I found a site that supposedly has samples, but none that I downloaded worked in gopchop.  I then went on to Gnutella via Poisoned and searched for mpeg2 files, which I'm still in the process of doing.  Hopefully I'll get SOMETHING that's predetermined to be mpeg2...

(tig)


----------



## The Grimace (Mar 25, 2004)

The only way that I know of to run Linux under OS X is via Virtual PC, which was recently aqcuired by Microsoft.  However, Mac-on-Linux is another story entirely.

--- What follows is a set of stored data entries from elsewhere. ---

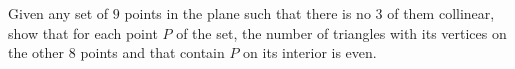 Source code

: Given any set of $9$ points in the plane such that there is no $3$ of them collinear, show that for each point $P$ of the set, the number of triangles with its vertices on the other $8$ points and that contain $P$ on its interior is even. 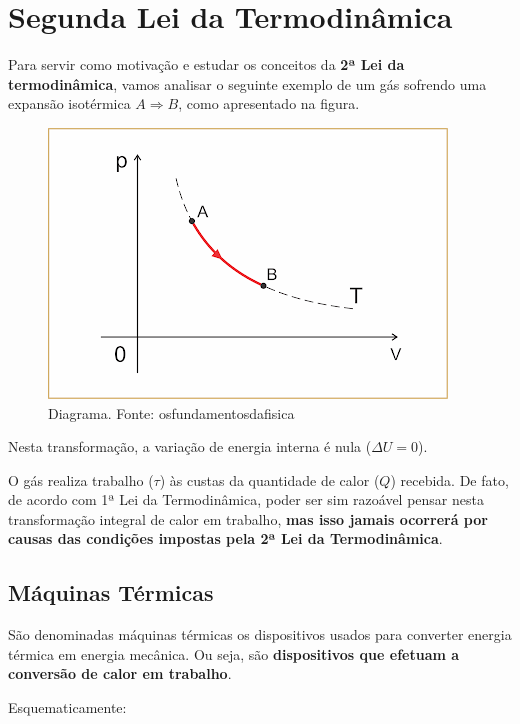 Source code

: \documentclass[12pt]{article}
\begin{document}
\hypertarget{x-segunda-lei-da-termodinâmica}{\section{Segunda Lei da Termodinâmica}}
Para servir como motivação e estudar os conceitos da \textbf{2ª Lei da termodinâmica}, vamos analisar o seguinte exemplo de um gás sofrendo uma expansão isotérmica $A \Rightarrow B$, como apresentado na figura.


\begin{figure}[h]{}
\centering\includegraphics[width=2.5truein]{img13.png}
\caption{Diagrama. Fonte: osfundamentosdafisica}
\centering
\end{figure}

Nesta transformação, a variação de energia interna é nula ($\Delta U=0$).


O gás realiza trabalho ($\tau$) às custas da quantidade de calor ($Q$) recebida. De fato, de acordo com 1ª Lei da Termodinâmica, poder ser sim razoável pensar nesta transformação integral de calor em trabalho, \textbf{mas isso jamais ocorrerá por causas das condições impostas pela 2ª Lei da Termodinâmica}.


\hypertarget{x-máquinas-térmicas}{\subsection{Máquinas Térmicas}}
São denominadas máquinas térmicas os dispositivos usados para converter energia térmica em energia mecânica. Ou seja,
são \textbf{dispositivos que efetuam a conversão de calor em trabalho}.


Esquematicamente:
\end{document}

Do you have a mpeg2 file that you could e-mail me?  I still don't know for certain whether or not GOPchop works properly for me.  It appears so, but without a certifiable MPEG-2 file I can't know for sure.

(tig)


----------



## MADMACMAN (Mar 25, 2004)

if you can't get Mpeg 2 PS Streams then drop a line here and i will upload a small 5 -10 MB on my webspace...


----------



## MADMACMAN (Mar 25, 2004)

http://pro13701.macbay.de/Live.mpg
this is a test Mpeg PS 10 sec. 5.9 MB
should enough to try...;-)


----------



## The Grimace (Mar 25, 2004)

Ok, this is gonna sound stupid, but was there anything in that mpeg?  'Cause it loads with 18 GOPs (0-17), all of which have 12 pictures (except the last which has 3) and audio.  However, all are 0 bytes in size.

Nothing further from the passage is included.